Oh, yeah... You'll have so much fun; but, if you get caught; ask your face to be distorted, because, there's a 60% chance you'll end up on YouTube... Let me know where to find the video, OK?


----------



## niss (Apr 25, 2010)

Snow Leopard said:


> There is a small window of opportunity when you can run from the cops (for a minor traffic offence) and get away with it, but you have to be on it straight away. Basically they have to be held up in some way (eg giving way to traffic) and the driver has to get out of the car (in a populated area) without them seeing.
> 
> If they are already tailing you, then you have no chance.
> 
> And that is all I'm going to say on this matter. :wink:


It also helps to have a bit of a daredevil streak in you, and to be driving a really fast car.


----------



## Stelmaria (Sep 30, 2011)

niss said:


> It also helps to have a bit of a daredevil streak in you, and to be driving a really fast car.
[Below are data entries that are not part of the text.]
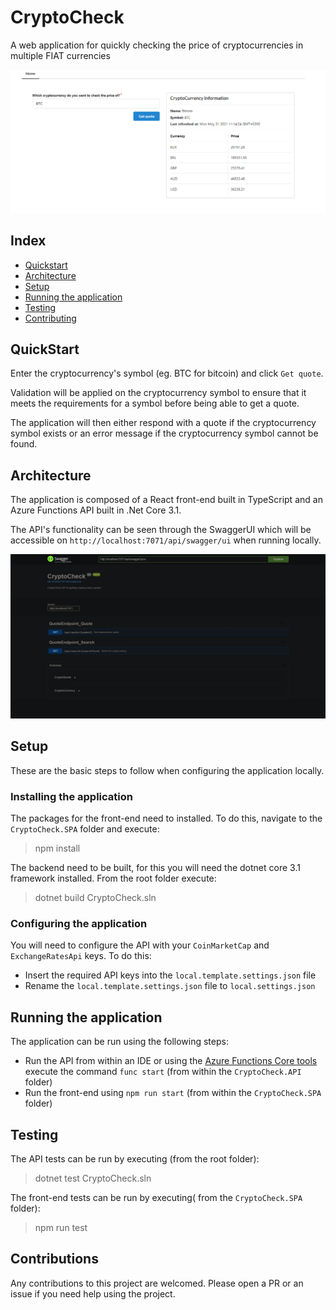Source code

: # CryptoCheck

A web application for quickly checking the price of cryptocurrencies in multiple FIAT currencies

![CryptoCheck Quote](/resources/images/cryptocheck.png)

## Index

- [Quickstart](#quickstart)
- [Architecture](#architecture)
- [Setup](#setup)
- [Running the application](#running-the-application)
- [Testing](#testing)
- [Contributing](#contributing)

## QuickStart

Enter the cryptocurrency's symbol (eg. BTC for bitcoin) and click `Get quote`.

Validation will be applied on the cryptocurrency symbol to ensure that it meets the requirements for a symbol before being able to get a quote.

The application will then either respond with a quote if the cryptocurrency symbol exists or an error message if the cryptocurrency symbol cannot be found.

## Architecture

The application is composed of a React front-end built in TypeScript and an Azure Functions API built in .Net Core 3.1.

The API's functionality can be seen through the SwaggerUI which will be accessible on `http://localhost:7071/api/swagger/ui` when running locally.

![CryptoCheck SwaggerUI](/resources/images/swagger_ui.jpeg)

## Setup

These are the basic steps to follow when configuring the application locally.

### Installing the application

The packages for the front-end need to installed. To do this, navigate to the `CryptoCheck.SPA` folder and execute:

> npm install

The backend need to be built, for this you will need the dotnet core 3.1 framework installed. From the root folder execute:

> dotnet build CryptoCheck.sln

### Configuring the application

You will need to configure the API with your `CoinMarketCap` and `ExchangeRatesApi` keys. To do this:

- Insert the required API keys into the `local.template.settings.json` file
- Rename the `local.template.settings.json` file to `local.settings.json`

## Running the application

The application can be run using the following steps:

- Run the API from within an IDE or using the [Azure Functions Core tools](https://github.com/Azure/azure-functions-core-tools) execute the command `func start` (from within the `CryptoCheck.API` folder)
- Run the front-end using `npm run start` (from within the `CryptoCheck.SPA` folder)

## Testing

The API tests can be run by executing (from the root folder):

> dotnet test CryptoCheck.sln

The front-end tests can be run by executing( from the `CryptoCheck.SPA` folder):

> npm run test

## Contributions

Any contributions to this project are welcomed. Please open a PR or an issue if you need help using the project.
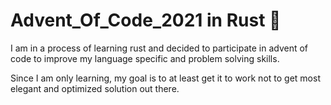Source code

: # Advent_Of_Code_2021 in Rust 🦀
I am in a process of learning rust and decided to participate in advent of code to improve my language specific and problem solving skills.

Since I am only learning, my goal is to at least get it to work not to get most elegant and optimized solution out there. 
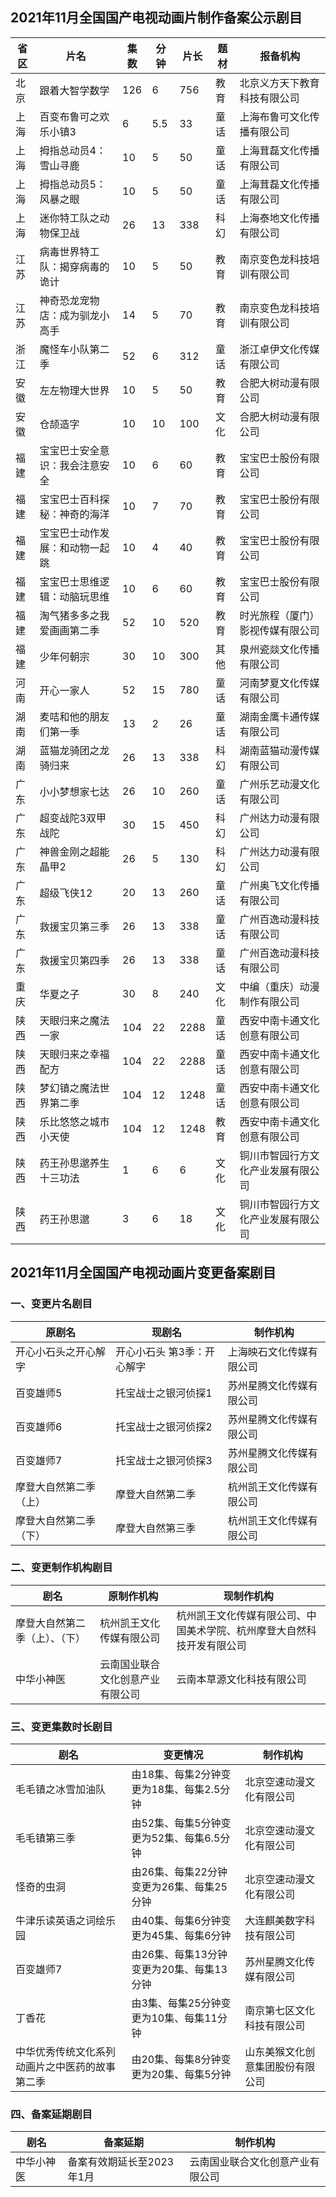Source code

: ## 2021年11月全国国产电视动画片制作备案公示剧目
 省区 | 片名 | 集数 | 分钟 | 片长 | 题材 | 报备机构 
---|---|---|---|---|---|---
 北京 | 跟着大智学数学 | 126 | 6 | 756 | 教育 | 北京义方天下教育科技有限公司 
 上海 | 百变布鲁可之欢乐小镇3 | 6 | 5.5 | 33 | 童话 | 上海布鲁可文化传播有限公司 
 上海 | 拇指总动员4：雪山寻鹿 | 10 | 5 | 50 | 童话 | 上海茸磊文化传播有限公司 
 上海 | 拇指总动员5：风暴之眼 | 10 | 5 | 50 | 童话 | 上海茸磊文化传播有限公司 
 上海 | 迷你特工队之动物保卫战 | 26 | 13 | 338 | 科幻 | 上海泰地文化传播有限公司 
 江苏 | 病毒世界特工队：揭穿病毒的诡计 | 10 | 5 | 50 | 教育 | 南京变色龙科技培训有限公司 
 江苏 | 神奇恐龙宠物店：成为驯龙小高手 | 14 | 5 | 70 | 教育 | 南京变色龙科技培训有限公司 
 浙江 | 魔怪车小队第二季 | 52 | 6 | 312 | 童话 | 浙江卓伊文化传媒有限公司 
 安徽 | 左左物理大世界 | 10 | 5 | 50 | 教育 | 合肥大树动漫有限公司 
 安徽 | 仓颉造字 | 10 | 10 | 100 | 文化 | 合肥大树动漫有限公司 
 福建 | 宝宝巴士安全意识：我会注意安全 | 10 | 6 | 60 | 教育 | 宝宝巴士股份有限公司 
 福建 | 宝宝巴士百科探秘：神奇的海洋 | 10 | 7 | 70 | 教育 | 宝宝巴士股份有限公司 
 福建 | 宝宝巴士动作发展：和动物一起跳 | 10 | 4 | 40 | 教育 | 宝宝巴士股份有限公司 
 福建 | 宝宝巴士思维逻辑：动脑玩思维 | 10 | 6 | 60 | 教育 | 宝宝巴士股份有限公司 
 福建 | 淘气猪多多之我爱画画第二季 | 52 | 10 | 520 | 教育 | 时光旅程（厦门）影视传媒有限公司 
 福建 | 少年何朝宗 | 30 | 10 | 300 | 其他 | 泉州瓷燚文化传播有限公司 
 河南 | 开心一家人 | 52 | 15 | 780 | 童话 | 河南梦夏文化传媒有限公司 
 湖南 | 麦咭和他的朋友们第一季 | 13 | 2 | 26 | 童话 | 湖南金鹰卡通传媒有限公司 
 湖南 | 蓝猫龙骑团之龙骑归来 | 26 | 13 | 338 | 科幻 | 湖南蓝猫动漫传媒有限公司 
 广东 | 小小梦想家七达 | 26 | 10 | 260 | 童话 | 广州乐艺动漫文化有限公司 
 广东 | 超变战陀3双甲战陀 | 30 | 15 | 450 | 科幻 | 广州达力动漫有限公司 
 广东 | 神兽金刚之超能晶甲2 | 26 | 5 | 130 | 科幻 | 广州达力动漫有限公司 
 广东 | 超级飞侠12 | 20 | 13 | 260 | 童话 | 广州奥飞文化传播有限公司 
 广东 | 救援宝贝第三季 | 26 | 13 | 338 | 童话 | 广州百逸动漫科技有限公司 
 广东 | 救援宝贝第四季 | 26 | 13 | 338 | 童话 | 广州百逸动漫科技有限公司 
 重庆 | 华夏之子 | 30 | 8 | 240 | 文化 | 中编（重庆）动漫制作有限公司 
 陕西 | 天眼归来之魔法一家 | 104 | 22 | 2288 | 童话 | 西安中南卡通文化创意有限公司 
 陕西 | 天眼归来之幸福配方 | 104 | 22 | 2288 | 童话 | 西安中南卡通文化创意有限公司 
 陕西 | 梦幻镇之魔法世界第二季 | 104 | 12 | 1248 | 童话 | 西安中南卡通文化创意有限公司 
 陕西 | 乐比悠悠之城市小天使 | 104 | 12 | 1248 | 教育 | 西安中南卡通文化创意有限公司 
 陕西 | 药王孙思邈养生十三功法 | 1 | 6 | 6 | 文化 | 铜川市智园行方文化产业发展有限公司 
 陕西 | 药王孙思邈 | 3 | 6 | 18 | 文化 | 铜川市智园行方文化产业发展有限公司 

## 2021年11月全国国产电视动画片变更备案剧目
### 一、变更片名剧目
 原剧名 | 现剧名 | 制作机构 
---|---|---
 开心小石头之开心解字 | 开心小石头 第3季：开心解字 | 上海映石文化传媒有限公司 
 百变雄师5 | 托宝战士之银河侦探1 | 苏州星腾文化传媒有限公司 
 百变雄师6 | 托宝战士之银河侦探2 | 苏州星腾文化传媒有限公司 
 百变雄师7 | 托宝战士之银河侦探3 | 苏州星腾文化传媒有限公司 
 摩登大自然第二季（上） | 摩登大自然第二季 | 杭州凯王文化传媒有限公司 
 摩登大自然第二季（下） | 摩登大自然第三季 | 杭州凯王文化传媒有限公司 

### 二、变更制作机构剧目
 剧名 | 原制作机构 | 现制作机构 
---|---|---
 摩登大自然第二季（上）、（下） | 杭州凯王文化传媒有限公司 | 杭州凯王文化传媒有限公司、中国美术学院、杭州摩登大自然科技开发有限公司 
 中华小神医 | 云南国业联合文化创意产业有限公司 | 云南本草源文化科技有限公司 

### 三、变更集数时长剧目
 剧名 | 变更情况 | 制作机构 
---|---|---
 毛毛镇之冰雪加油队 | 由18集、每集2分钟变更为18集、每集2.5分钟 | 北京空速动漫文化有限公司 
 毛毛镇第三季 | 由52集、每集5分钟变更为52集、每集6.5分钟 | 北京空速动漫文化有限公司 
 怪奇的虫洞 | 由26集、每集22分钟变更为26集、每集25分钟 | 北京空速动漫文化有限公司 
 牛津乐读英语之词绘乐园 | 由40集、每集6分钟变更为45集、每集6分钟 | 大连麒美数字科技有限公司 
 百变雄师7 | 由26集、每集13分钟变更为20集、每集13分钟 | 苏州星腾文化传媒有限公司 
 丁香花 | 由3集、每集25分钟变更为10集、每集11分钟 | 南京第七区文化科技有限公司 
 中华优秀传统文化系列动画片之中医药的故事第二季 | 由20集、每集8分钟变更为20集、每集5分钟 | 山东美猴文化创意集团股份有限公司 

### 四、备案延期剧目
 剧名 | 备案延期 | 制作机构 
---|---|---
 中华小神医 | 备案有效期延长至2023年1月 | 云南国业联合文化创意产业有限公司 
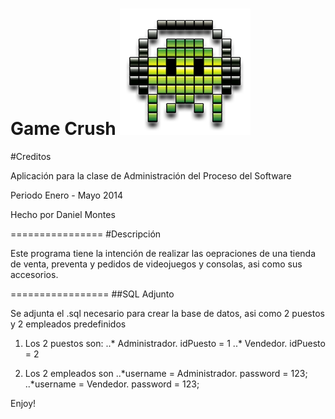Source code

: Game Crush ![alt text](https://raw.githubusercontent.com/DanMoCa/WoloCrush/master/src/img/Logo.png "Game Crush Logo")
=========
#Creditos

Aplicación para la clase de Administración del Proceso del Software

Periodo Enero - Mayo 2014

Hecho por Daniel Montes

================
#Descripción

Este programa tiene la intención de realizar las oepraciones de una tienda de venta, preventa y pedidos de videojuegos y consolas, asi como sus accesorios.


=================
##SQL Adjunto

Se adjunta el .sql necesario para crear la base de datos, asi como 2 puestos y 2 empleados predefinidos

1. Los 2 puestos son:
..* Administrador.  	idPuesto = 1
..* Vendedor. 		idPuesto = 2

2. Los 2 empleados son
..*username = Administrador.		password = 123;
..*username = Vendedor.			password = 123;


Enjoy!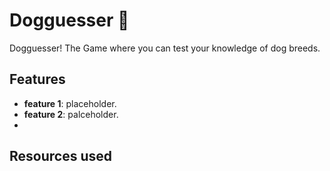 # Dogguesser 🐾

Dogguesser! The Game where you can test your knowledge of dog breeds.


## Features

- **feature 1**: placeholder.
- **feature 2**: palceholder.
-


## Resources used
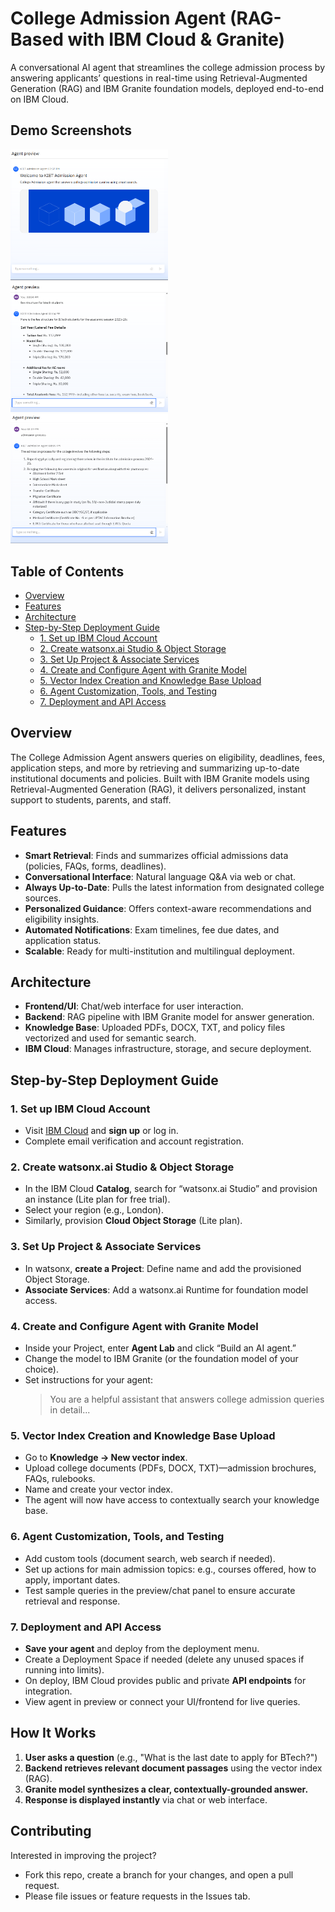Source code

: # College Admission Agent (RAG-Based with IBM Cloud & Granite)

A conversational AI agent that streamlines the college admission process by answering applicants’ questions in real-time using Retrieval-Augmented Generation (RAG) and IBM Granite foundation models, deployed end-to-end on IBM Cloud.

## Demo Screenshots

<img src="https://github.com/SenkuHNO3/AICTE-Edunet-IBM-Internship/blob/2c71b2c89678fcebdaeab4754f700ac7fe941e4d/project%20info/preview.png" alt="" width="50%">
<img src="https://github.com/SenkuHNO3/AICTE-Edunet-IBM-Internship/blob/2c71b2c89678fcebdaeab4754f700ac7fe941e4d/project%20info/ex1.png" alt="" width="50%">
<img src="https://github.com/SenkuHNO3/AICTE-Edunet-IBM-Internship/blob/2c71b2c89678fcebdaeab4754f700ac7fe941e4d/project%20info/ex2.png" alt="" width="50%">

## Table of Contents

- [Overview](#overview)
- [Features](#features)
- [Architecture](#architecture)
- [Step-by-Step Deployment Guide](#step-by-step-deployment-guide)
  - [1. Set up IBM Cloud Account](#1-set-up-ibm-cloud-account)
  - [2. Create watsonx.ai Studio & Object Storage](#2-create-watsonxai-studio--object-storage)
  - [3. Set Up Project & Associate Services](#3-set-up-project--associate-services)
  - [4. Create and Configure Agent with Granite Model](#4-create-and-configure-agent-with-granite-model)
  - [5. Vector Index Creation and Knowledge Base Upload](#5-vector-index-creation-and-knowledge-base-upload)
  - [6. Agent Customization, Tools, and Testing](#6-agent-customization-tools-and-testing)
  - [7. Deployment and API Access](#7-deployment-and-api-access)

## Overview

The College Admission Agent answers queries on eligibility, deadlines, fees, application steps, and more by retrieving and summarizing up-to-date institutional documents and policies. Built with IBM Granite models using Retrieval-Augmented Generation (RAG), it delivers personalized, instant support to students, parents, and staff.

## Features

- **Smart Retrieval**: Finds and summarizes official admissions data (policies, FAQs, forms, deadlines).
- **Conversational Interface**: Natural language Q&A via web or chat.
- **Always Up-to-Date**: Pulls the latest information from designated college sources.
- **Personalized Guidance**: Offers context-aware recommendations and eligibility insights.
- **Automated Notifications**: Exam timelines, fee due dates, and application status.
- **Scalable**: Ready for multi-institution and multilingual deployment.

## Architecture

- **Frontend/UI**: Chat/web interface for user interaction.
- **Backend**: RAG pipeline with IBM Granite model for answer generation.
- **Knowledge Base**: Uploaded PDFs, DOCX, TXT, and policy files vectorized and used for semantic search.
- **IBM Cloud**: Manages infrastructure, storage, and secure deployment.

## Step-by-Step Deployment Guide

### 1. Set up IBM Cloud Account

- Visit [IBM Cloud](https://cloud.ibm.com/) and **sign up** or log in.
- Complete email verification and account registration.

### 2. Create watsonx.ai Studio & Object Storage

- In the IBM Cloud **Catalog**, search for “watsonx.ai Studio” and provision an instance (Lite plan for free trial).
- Select your region (e.g., London).
- Similarly, provision **Cloud Object Storage** (Lite plan).

### 3. Set Up Project & Associate Services

- In watsonx, **create a Project**: Define name and add the provisioned Object Storage.
- **Associate Services**: Add a watsonx.ai Runtime for foundation model access.

### 4. Create and Configure Agent with Granite Model

- Inside your Project, enter **Agent Lab** and click “Build an AI agent.”
- Change the model to IBM Granite (or the foundation model of your choice).
- Set instructions for your agent:  
  > You are a helpful assistant that answers college admission queries in detail...

### 5. Vector Index Creation and Knowledge Base Upload

- Go to **Knowledge → New vector index**.
- Upload college documents (PDFs, DOCX, TXT)—admission brochures, FAQs, rulebooks.
- Name and create your vector index.
- The agent will now have access to contextually search your knowledge base.

### 6. Agent Customization, Tools, and Testing

- Add custom tools (document search, web search if needed).
- Set up actions for main admission topics: e.g., courses offered, how to apply, important dates.
- Test sample queries in the preview/chat panel to ensure accurate retrieval and response.

### 7. Deployment and API Access

- **Save your agent** and deploy from the deployment menu.
- Create a Deployment Space if needed (delete any unused spaces if running into limits).
- On deploy, IBM Cloud provides public and private **API endpoints** for integration.
- View agent in preview or connect your UI/frontend for live queries.

## How It Works

1. **User asks a question** (e.g., "What is the last date to apply for BTech?")
2. **Backend retrieves relevant document passages** using the vector index (RAG).
3. **Granite model synthesizes a clear, contextually-grounded answer.**
4. **Response is displayed instantly** via chat or web interface.

## Contributing

Interested in improving the project?  
- Fork this repo, create a branch for your changes, and open a pull request.
- Please file issues or feature requests in the Issues tab.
The problem is that cops here are decked out with fancy electronic gear, everything is recorded. If you out ran them, you'd have to dump your car and you'd have to fake that your car was stolen. (and that is pretty hard to do unless you are a car thief yourself).


----------



## niss (Apr 25, 2010)

Snow Leopard said:


> The problem is that cops here are decked out with fancy electronic gear, everything is recorded. If you out ran them, you'd have to dump your car and you'd have to fake that your car was stolen. (and that is pretty hard to do unless you are a car thief yourself).


Of course there are limitations, and technology has improved, but it still happens...even today.


----------



## PowerShell (Feb 3, 2013)

niss said:


> Of course there are limitations, and technology has improved, but it still happens...even today.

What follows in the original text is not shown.